In response to the Government's current Energy Review, the SDC nuclear report draws together the most comprehensive evidence base available, to find that there is no justification for bringing forward a new nuclear power programme at present

Based on eight new research papers, the SDC report gives a balanced examination of the pros and cons of nuclear power. Its research recognizes that nuclear is a low carbon technology, with an impressive safety record in the UK. Nuclear could generate large quantities of electricity, contribute to stabilising CO2 emissions and add to the diversity of the UK's energy supply.

However, the research establishes that even if the UK's existing nuclear capacity was doubled, it would only give an 8% cut on CO2 emissions by 2035 (and nothing before 2010). This must be set against the risks.

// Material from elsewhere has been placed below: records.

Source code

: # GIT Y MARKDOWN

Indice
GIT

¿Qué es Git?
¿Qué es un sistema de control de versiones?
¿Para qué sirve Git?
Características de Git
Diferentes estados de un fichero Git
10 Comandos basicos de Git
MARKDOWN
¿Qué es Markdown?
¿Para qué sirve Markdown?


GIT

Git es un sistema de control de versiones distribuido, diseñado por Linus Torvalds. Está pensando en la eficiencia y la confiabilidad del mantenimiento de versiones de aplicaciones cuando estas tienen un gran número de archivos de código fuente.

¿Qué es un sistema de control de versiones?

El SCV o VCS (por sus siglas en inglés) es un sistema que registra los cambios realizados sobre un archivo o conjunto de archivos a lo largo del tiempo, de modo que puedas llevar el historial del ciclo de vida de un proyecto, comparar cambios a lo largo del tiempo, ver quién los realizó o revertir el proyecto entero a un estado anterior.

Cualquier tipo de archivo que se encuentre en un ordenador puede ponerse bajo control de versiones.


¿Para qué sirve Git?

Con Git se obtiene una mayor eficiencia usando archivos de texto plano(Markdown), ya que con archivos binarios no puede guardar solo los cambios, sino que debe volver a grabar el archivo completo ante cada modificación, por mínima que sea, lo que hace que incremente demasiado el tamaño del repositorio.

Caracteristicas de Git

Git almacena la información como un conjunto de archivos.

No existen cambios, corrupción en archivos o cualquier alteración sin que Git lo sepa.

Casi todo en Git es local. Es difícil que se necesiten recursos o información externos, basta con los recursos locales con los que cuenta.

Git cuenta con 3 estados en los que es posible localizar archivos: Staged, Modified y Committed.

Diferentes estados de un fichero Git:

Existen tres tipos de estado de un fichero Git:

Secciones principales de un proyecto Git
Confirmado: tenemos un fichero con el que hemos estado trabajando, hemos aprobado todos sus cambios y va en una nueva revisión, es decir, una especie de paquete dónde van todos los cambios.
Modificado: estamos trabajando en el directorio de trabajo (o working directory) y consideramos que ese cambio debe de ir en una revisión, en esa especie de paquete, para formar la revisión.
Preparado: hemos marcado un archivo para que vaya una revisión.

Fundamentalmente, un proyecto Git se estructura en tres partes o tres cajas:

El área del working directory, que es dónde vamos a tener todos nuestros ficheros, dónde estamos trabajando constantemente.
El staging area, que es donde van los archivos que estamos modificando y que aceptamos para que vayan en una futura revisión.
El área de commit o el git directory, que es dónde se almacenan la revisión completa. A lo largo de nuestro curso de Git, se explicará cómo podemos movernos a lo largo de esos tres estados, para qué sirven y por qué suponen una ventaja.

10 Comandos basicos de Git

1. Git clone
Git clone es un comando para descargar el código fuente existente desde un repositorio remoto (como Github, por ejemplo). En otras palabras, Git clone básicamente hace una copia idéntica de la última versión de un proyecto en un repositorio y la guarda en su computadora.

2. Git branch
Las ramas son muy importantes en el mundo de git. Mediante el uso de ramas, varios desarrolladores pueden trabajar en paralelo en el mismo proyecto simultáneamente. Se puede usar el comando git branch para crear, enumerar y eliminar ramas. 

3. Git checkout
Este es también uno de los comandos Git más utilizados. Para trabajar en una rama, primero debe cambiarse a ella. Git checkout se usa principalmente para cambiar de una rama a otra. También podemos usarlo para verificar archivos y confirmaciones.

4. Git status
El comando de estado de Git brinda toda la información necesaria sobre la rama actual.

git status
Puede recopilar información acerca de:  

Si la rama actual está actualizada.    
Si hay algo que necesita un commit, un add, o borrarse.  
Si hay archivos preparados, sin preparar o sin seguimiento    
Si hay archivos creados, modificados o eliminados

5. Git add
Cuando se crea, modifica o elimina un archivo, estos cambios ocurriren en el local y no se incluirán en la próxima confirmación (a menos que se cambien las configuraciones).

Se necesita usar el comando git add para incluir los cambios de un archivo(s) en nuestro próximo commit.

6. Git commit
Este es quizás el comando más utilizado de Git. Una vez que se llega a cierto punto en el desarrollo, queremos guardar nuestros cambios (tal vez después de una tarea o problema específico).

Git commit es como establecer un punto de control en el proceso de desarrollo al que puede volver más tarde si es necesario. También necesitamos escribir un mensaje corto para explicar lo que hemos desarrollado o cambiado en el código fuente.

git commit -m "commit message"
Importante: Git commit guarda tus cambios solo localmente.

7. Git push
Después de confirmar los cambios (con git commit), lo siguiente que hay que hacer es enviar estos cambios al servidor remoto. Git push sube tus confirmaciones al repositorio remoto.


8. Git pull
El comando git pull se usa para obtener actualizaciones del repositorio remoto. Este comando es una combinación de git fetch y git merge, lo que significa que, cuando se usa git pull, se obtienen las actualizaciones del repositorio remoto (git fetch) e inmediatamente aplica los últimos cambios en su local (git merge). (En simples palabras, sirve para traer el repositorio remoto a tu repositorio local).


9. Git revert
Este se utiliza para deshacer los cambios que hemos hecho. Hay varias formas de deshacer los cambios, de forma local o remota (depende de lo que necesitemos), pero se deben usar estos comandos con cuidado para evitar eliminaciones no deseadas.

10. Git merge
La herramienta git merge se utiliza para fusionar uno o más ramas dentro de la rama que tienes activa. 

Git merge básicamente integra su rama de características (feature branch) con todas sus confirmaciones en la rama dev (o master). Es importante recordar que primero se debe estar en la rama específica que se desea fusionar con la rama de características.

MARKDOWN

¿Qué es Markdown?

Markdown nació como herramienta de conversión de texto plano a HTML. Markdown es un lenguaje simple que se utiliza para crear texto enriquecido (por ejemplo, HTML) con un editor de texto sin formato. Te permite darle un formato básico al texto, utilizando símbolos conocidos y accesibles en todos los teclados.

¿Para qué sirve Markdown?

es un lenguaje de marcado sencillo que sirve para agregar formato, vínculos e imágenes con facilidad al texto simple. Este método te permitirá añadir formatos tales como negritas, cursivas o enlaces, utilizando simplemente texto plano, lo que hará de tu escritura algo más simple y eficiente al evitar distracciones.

The report identifies five major disadvantages to nuclear power:

  1. Long-term waste - no long term solutions are yet available, let alone acceptable to the general public; it is impossible to guarantee safety over the long-term disposal of waste.
  2. Cost - the economics of nuclear new-build are highly uncertain. There is little, if any, justification for public subsidy, but if estimated costs escalate, there's a clear risk that the taxpayer will be have to pick up the tab.
  3. Inflexibility - nuclear would lock the UK into a centralised distribution system for the next 50 years, at exactly the time when opportunities for microgeneration and local distribution network are stronger than ever
  4. Undermining energy efficiency - a new nuclear programme would give out the wrong signal to consumers and businesses, implying that a major technological fix is all that's required, weakening the urgent action needed on energy efficiency.
  5. International security - if the UK brings forward a new nuclear power programme, we cannot deny other countries the same technology. With lower safety standards, they run higher risks of accidents, radiation exposure, proliferation and terrorist attacks.

On balance, the SDC finds that these problems outweigh the advantages of nuclear. However, the SDC does not rule out further research into new nuclear technologies and pursuing answers to the waste problem, as future technological developments may justify a re-examination of the issue.